J Family Med Prim Care. 2025 May;14(5):1716-1721. doi: 10.4103/jfmpc.jfmpc_1352_24. Epub 2025 May 31.
Tuberculosis is an important cause of morbidity and mortality in children, especially in endemic countries. The diagnosis of tuberculosis in these patients is challenging due to various reasons. The outcome of treatment in these patients is also varied.
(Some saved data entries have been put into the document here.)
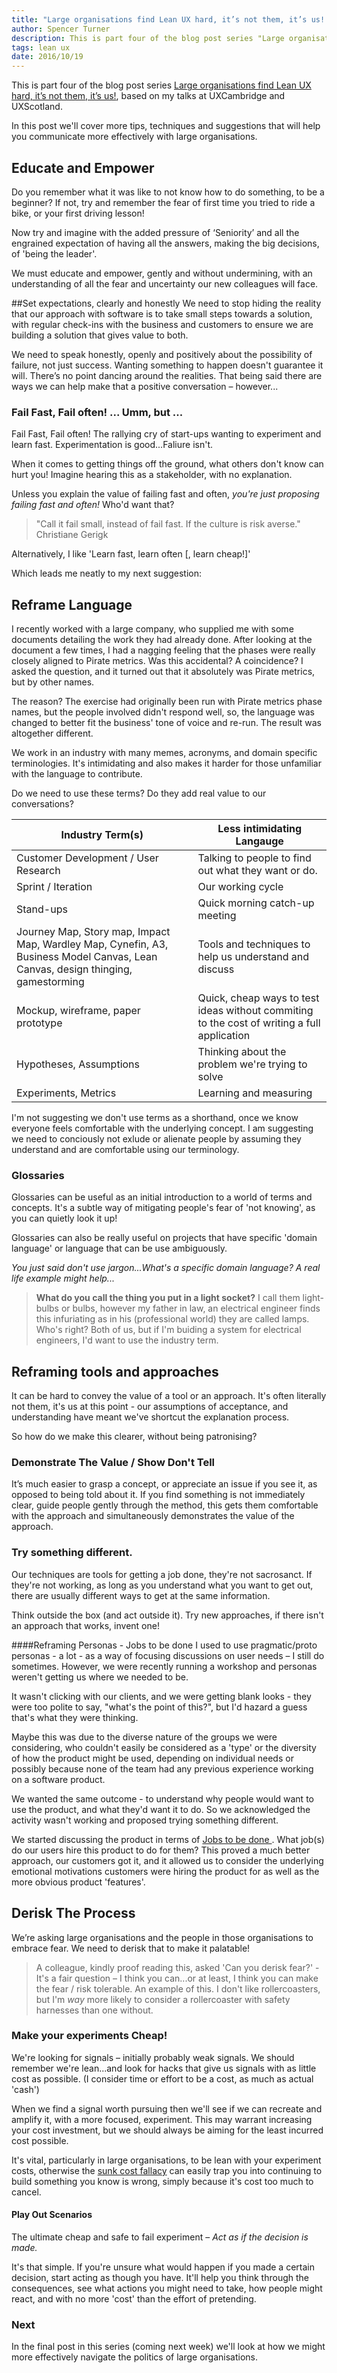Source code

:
 ```yaml
---
title: "Large organisations find Lean UX hard, it’s not them, it’s us! - Part Four: Speak Simply, Teach Gently And Derisk The Process"
author: Spencer Turner
description: This is part four of the blog post series "Large organisations find Lean UX hard, it’s not them, it’s us!", based on my talks at UXCambridge and UXScotland. In this post we'll cover more tips, techniques and suggestions that will help you communicate more effectively with large organisations.
tags: lean ux
date: 2016/10/19
---
```


This is part four of the blog post series [Large organisations find Lean UX hard, it’s not them, it’s us!](/posts/lean-ux-in-the-enterprise-is-hard/), based on my talks at UXCambridge and UXScotland.

In this post we'll cover more tips, techniques and suggestions that will help you communicate more effectively with large organisations.

## Educate and Empower
Do you remember what it was like to not know how to do something, to be a beginner?  If not, try and remember the fear of first time you tried to ride a bike, or your first driving lesson!

Now try and imagine with the added pressure of ‘Seniority’ and all the engrained expectation of having all the answers, making the big decisions, of 'being the leader'.

We must educate and empower, gently and without undermining, with an understanding of all the fear and uncertainty our new colleagues will face.

##Set expectations, clearly and honestly
We need to stop hiding the reality that our approach with software is to take small steps towards a solution, with regular check-ins with the business and customers to ensure we are building a solution that gives value to both.

We need to speak honestly, openly and positively about the possibility of failure, not just success. Wanting something to happen doesn't guarantee it will. There’s no point dancing around the realities. That being said there are ways we can help make that a positive conversation – however...

### Fail Fast, Fail often! ... Umm, but ...
Fail Fast, Fail often! The rallying cry of start-ups wanting to experiment and learn fast. Experimentation is good...Faliure isn't.

When it comes to getting things off the ground, what others don't know can hurt you! Imagine hearing this as a stakeholder, with no explanation.

Unless you explain the value of failing fast and often, _you're just proposing failing fast and often!_ Who'd want that?

> "Call it fail small, instead of fail fast. If the culture is risk averse."
> Christiane Gerigk

Alternatively, I like 'Learn fast, learn often [, learn cheap!]'

Which leads me neatly to my next suggestion:

## Reframe Language
I recently worked with a large company, who supplied me with some documents detailing the work they had already done. After looking at the document a few times, I had a nagging feeling that the phases were really closely aligned to Pirate metrics. Was this accidental? A coincidence? I asked the question, and it turned out that it absolutely was Pirate metrics, but by other names.

The reason? The exercise had originally been run with Pirate metrics phase names, but the people involved didn't respond well, so, the language was changed to better fit the business' tone of voice and re-run. The result was altogether different.

We work in an industry with many memes, acronyms, and domain specific terminologies. It's intimidating and also makes it harder for those unfamiliar with the language to contribute.

Do we need to use these terms? Do they add real value to our conversations?


| Industry Term(s) | Less intimidating Langauge |
|---|---|
| Customer Development / User Research | Talking to people to find out what they want or do. |
| Sprint / Iteration | Our working cycle |
| Stand-ups | Quick morning catch-up meeting |
| Journey Map, Story map, Impact Map, Wardley Map, Cynefin, A3, Business Model Canvas, Lean Canvas, design thinging, gamestorming | Tools and techniques to help us understand and discuss |
| Mockup, wireframe, paper prototype | Quick, cheap ways to test ideas without commiting to the cost of writing a full application |
| Hypotheses, Assumptions | Thinking about the problem we're trying to solve|
| Experiments, Metrics | Learning and measuring |


I'm not suggesting we don't use terms as a shorthand, once we know everyone feels comfortable with the underlying concept. I am suggesting we need to conciously not exlude or alienate people by assuming they understand and are comfortable using our terminology.

### Glossaries
Glossaries can be useful as an initial introduction to a world of terms and concepts. It's a subtle way of mitigating people's fear of 'not knowing', as you can quietly look it up!

Glossaries can also be really useful on projects that have specific 'domain language' or language that can be use ambiguously.

_You just said don't use jargon...What's a specific domain language? A real life example might help..._

>**What do you call the thing you put in a light socket?**
>I call them light-bulbs or bulbs, however my father in law, an electrical engineer finds this infuriating as in his (professional world) they are called lamps.  Who's right? Both of us, but if I'm buiding a system for electrical engineers, I'd want to use the industry term.

## Reframing tools and approaches
It can be hard to convey the value of a tool or an approach. It's often literally not them, it's us at this point - our assumptions of acceptance, and understanding have meant we've shortcut the explanation process.

So how do we make this clearer, without being patronising?

### Demonstrate The Value / Show Don't Tell
It’s much easier to grasp a concept, or appreciate an issue if you see it, as opposed to being told about it. If you find something is not immediately clear, guide people gently through the method, this gets them comfortable with the approach and simultaneously demonstrates the value of the approach.

### Try something different.
Our techniques are tools for getting a job done, they're not sacrosanct. If they're not working, as long as you understand what you want to get out, there are usually different ways to get at the same information.

Think outside the box (and act outside it). Try new approaches, if there isn't an approach that works, invent one!

####Reframing Personas - Jobs to be done
I used to use pragmatic/proto personas - a lot - as a way of focusing discussions on user needs – I still do sometimes. However, we were recently running a workshop and personas weren't getting us where we needed to be.

It wasn't clicking with our clients, and we were getting blank looks - they were too polite to say, "what's the point of this?", but I'd hazard a guess that's what they were thinking.

Maybe this was due to the diverse nature of the groups we were considering, who couldn't easily be considered as a 'type' or the diversity of how the product might be used, depending on individual needs or possibly because none of the team had any previous experience working on a software product.

We wanted the same outcome - to understand why people would want to use the product, and what they'd want it to do. So we acknowledged the activity wasn't working and proposed trying something different.

We started discussing the product in terms of [Jobs to be done ](http://hbswk.hbs.edu/item/what-customers-want-from-your-products). What job(s) do our users hire this product to do for them? This proved a much better approach, our customers got it, and it allowed us to consider the underlying emotional motivations customers were hiring the product for as well as the more obvious product 'features'.

## Derisk The Process
We’re asking large organisations and the people in those organisations to embrace fear. We need to derisk that to make it palatable!

> A colleague, kindly proof reading this, asked 'Can you derisk fear?' - It's a fair question – I think you can...or at least, I think you can make the fear / risk tolerable. An example of this. I don't like rollercoasters, but I'm _way_ more likely to consider a rollercoaster with safety harnesses than one without.

### Make your experiments Cheap!

We're looking for signals – initially probably weak signals. We should remember we're lean...and look for hacks that give us signals with as little cost as possible. (I consider time or effort to be a cost, as much as actual 'cash')

When we find a signal worth pursuing then we'll see if we can recreate and amplify it, with a more focused, experiment. This may warrant increasing your cost investment, but we should always be aiming for the least incurred cost possible.

It's vital, particularly in large organisations, to be lean with your experiment costs, otherwise the [sunk cost fallacy](https://www.behavioraleconomics.com/mini-encyclopedia-of-be/sunk-cost-fallacy/) can easily trap you into continuing to build something you know is wrong, simply because it's cost too much to cancel.

#### Play Out Scenarios

The ultimate cheap and safe to fail experiment –
_Act as if the decision is made._

It's that simple. If you're unsure what would happen if you made a certain decision, start acting as though you have. It'll help you think through the consequences, see what actions you might need to take, how people might react, and with no more 'cost' than the effort of pretending.

### Next
In the final post in this series (coming next week) we'll look at how we might more effectively navigate the politics of large organisations.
Our study aims to determine the various types of presentations of tuberculosis; describe the clinical, radiological and microbiological characteristics and also study the outcome of treatment in patients ≤ 18 years of age.
It was a prospective study. We included all newly diagnosed consecutive cases of pulmonary or extra pulmonary TB in patients (up to 18 years of age). After a detailed history and complete physical examination, AFB smear and CBNAAT of samples and radiology were performed. Follow-up of all cases was done at the end of intensive phase (IP) and at the end of treatment or at any time as needed. All statistical analyses were performed using SPSS version 19.0.
A total of 105 cases were included in our study. Most cases belonged to the age group of 7-14 yrs. Pulmonary tuberculosis (PTB) was diagnosed in 37 cases (35.2%), followed by TB lymphadenitis (31.4%). Microbiological confirmation could be obtained only in 53 cases (50.47%). Joint pain and a derangement in liver function test were the most common adverse effects (4 cases) and 1 case developed optic atrophy.
A combination of history, signs and symptoms, and radiology may help reach a diagnosis in children. The risk of serious adverse events in children associated with the use of the recommended treatment regimens is also very low. Children and their family members should be educated about TB and the importance of completing treatment.
结核病是儿童发病和死亡的重要原因,尤其是在结核病流行国家。由于多种原因,这些患者的结核病诊断具有挑战性。这些患者的治疗结果也各不相同。
我们的研究旨在确定结核病的各种表现类型;描述临床、放射学和微生物学特征,并研究18岁及以下患者的治疗结果。
这是一项前瞻性研究。我们纳入了所有新诊断的连续性肺或肺外结核病患者(年龄至18岁)。在进行详细的病史询问和全面的体格检查后,对样本进行抗酸杆菌涂片和CBNAAT检测以及放射学检查。所有病例在强化期结束时、治疗结束时或根据需要随时进行随访。所有统计分析均使用SPSS 19.0版进行。
我们的研究共纳入105例病例。大多数病例属于7 - 14岁年龄组。37例(35.2%)诊断为肺结核(PTB),其次是结核性淋巴结炎(31.4%)。仅53例(50.47%)获得微生物学确诊。关节疼痛和肝功能检查异常是最常见的不良反应(4例),1例出现视神经萎缩。
病史、体征和症状以及放射学检查相结合可能有助于儿童结核病的诊断。与使用推荐治疗方案相关的儿童严重不良事件风险也非常低。应向儿童及其家庭成员宣传结核病知识以及完成治疗的重要性。